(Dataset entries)
•••
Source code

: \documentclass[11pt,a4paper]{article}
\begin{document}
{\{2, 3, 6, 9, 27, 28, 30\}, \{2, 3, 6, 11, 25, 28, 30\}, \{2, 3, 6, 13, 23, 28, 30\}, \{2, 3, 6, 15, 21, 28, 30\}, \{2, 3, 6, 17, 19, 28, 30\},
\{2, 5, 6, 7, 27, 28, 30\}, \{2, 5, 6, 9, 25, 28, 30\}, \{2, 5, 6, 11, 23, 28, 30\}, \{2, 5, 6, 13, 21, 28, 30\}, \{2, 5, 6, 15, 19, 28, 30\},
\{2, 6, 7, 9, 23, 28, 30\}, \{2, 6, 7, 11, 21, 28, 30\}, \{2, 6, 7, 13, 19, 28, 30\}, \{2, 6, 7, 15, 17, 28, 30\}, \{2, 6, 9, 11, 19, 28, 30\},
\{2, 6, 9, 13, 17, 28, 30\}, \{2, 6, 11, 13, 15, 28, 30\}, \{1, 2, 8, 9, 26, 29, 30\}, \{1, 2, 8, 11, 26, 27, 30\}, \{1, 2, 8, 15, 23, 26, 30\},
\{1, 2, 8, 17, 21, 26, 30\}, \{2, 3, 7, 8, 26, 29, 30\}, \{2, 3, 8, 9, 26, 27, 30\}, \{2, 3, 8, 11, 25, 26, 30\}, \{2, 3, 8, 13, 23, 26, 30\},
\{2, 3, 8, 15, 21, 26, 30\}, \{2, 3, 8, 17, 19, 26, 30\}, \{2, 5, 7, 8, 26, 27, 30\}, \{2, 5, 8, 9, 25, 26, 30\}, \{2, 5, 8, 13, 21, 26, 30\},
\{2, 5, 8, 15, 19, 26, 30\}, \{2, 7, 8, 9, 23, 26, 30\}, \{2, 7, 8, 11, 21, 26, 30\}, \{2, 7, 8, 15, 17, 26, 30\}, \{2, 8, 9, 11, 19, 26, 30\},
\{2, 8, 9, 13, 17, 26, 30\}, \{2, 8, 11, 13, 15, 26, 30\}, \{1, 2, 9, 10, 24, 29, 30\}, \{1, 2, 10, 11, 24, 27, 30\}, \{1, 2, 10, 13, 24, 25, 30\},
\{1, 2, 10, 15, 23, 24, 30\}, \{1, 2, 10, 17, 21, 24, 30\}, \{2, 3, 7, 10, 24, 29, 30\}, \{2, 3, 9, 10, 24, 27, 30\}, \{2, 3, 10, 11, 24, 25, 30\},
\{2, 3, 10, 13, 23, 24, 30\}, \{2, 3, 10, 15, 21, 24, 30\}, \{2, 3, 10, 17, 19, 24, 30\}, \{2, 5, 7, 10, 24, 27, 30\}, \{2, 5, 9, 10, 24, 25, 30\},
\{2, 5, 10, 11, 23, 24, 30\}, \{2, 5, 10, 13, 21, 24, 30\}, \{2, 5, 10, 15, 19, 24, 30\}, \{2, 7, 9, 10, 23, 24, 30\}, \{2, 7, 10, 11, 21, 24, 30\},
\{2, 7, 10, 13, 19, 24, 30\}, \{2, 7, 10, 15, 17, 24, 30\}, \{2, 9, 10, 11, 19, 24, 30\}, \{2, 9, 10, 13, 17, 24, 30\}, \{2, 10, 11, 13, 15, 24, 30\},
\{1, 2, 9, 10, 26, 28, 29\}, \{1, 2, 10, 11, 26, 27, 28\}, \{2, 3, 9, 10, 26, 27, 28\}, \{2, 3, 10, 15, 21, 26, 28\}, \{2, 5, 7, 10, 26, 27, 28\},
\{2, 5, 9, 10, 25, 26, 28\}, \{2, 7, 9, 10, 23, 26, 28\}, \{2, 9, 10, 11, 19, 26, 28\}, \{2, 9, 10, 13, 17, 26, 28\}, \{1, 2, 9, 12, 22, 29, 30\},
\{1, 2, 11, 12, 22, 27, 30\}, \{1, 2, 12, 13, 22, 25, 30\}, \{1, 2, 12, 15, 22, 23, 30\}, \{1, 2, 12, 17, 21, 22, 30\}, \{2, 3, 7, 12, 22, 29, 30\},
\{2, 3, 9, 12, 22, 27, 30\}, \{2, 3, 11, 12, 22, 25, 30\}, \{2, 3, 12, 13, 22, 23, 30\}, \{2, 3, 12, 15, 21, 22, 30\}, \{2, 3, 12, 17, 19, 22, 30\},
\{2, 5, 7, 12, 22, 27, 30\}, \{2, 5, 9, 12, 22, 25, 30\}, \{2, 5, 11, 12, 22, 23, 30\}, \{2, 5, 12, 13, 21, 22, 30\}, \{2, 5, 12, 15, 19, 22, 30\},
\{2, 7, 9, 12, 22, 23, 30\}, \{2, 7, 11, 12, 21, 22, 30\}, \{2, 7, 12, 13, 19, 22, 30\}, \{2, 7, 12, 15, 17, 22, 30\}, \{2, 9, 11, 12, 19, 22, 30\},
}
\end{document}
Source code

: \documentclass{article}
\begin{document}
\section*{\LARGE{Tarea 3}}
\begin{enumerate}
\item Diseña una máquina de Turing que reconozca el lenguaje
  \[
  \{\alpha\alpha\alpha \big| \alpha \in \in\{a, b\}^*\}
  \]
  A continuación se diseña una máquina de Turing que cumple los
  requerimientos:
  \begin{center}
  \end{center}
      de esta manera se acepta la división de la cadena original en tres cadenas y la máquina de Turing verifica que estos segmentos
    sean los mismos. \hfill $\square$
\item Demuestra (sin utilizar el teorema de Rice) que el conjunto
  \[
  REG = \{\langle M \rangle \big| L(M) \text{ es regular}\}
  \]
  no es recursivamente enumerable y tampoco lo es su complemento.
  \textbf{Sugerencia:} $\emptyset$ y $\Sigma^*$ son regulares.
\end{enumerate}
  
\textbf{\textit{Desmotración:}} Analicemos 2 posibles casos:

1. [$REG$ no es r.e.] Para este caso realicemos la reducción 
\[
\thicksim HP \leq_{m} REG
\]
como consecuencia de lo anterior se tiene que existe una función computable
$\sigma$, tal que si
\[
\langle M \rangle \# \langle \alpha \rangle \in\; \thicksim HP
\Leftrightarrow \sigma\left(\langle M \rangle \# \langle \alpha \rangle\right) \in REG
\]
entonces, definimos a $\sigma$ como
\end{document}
•••
> **WHAT IS BEING ASKED**:
Looking at the data above, say how many lines contain the word "textbf", with no added words.

> **OUTPUT BELOW**:
2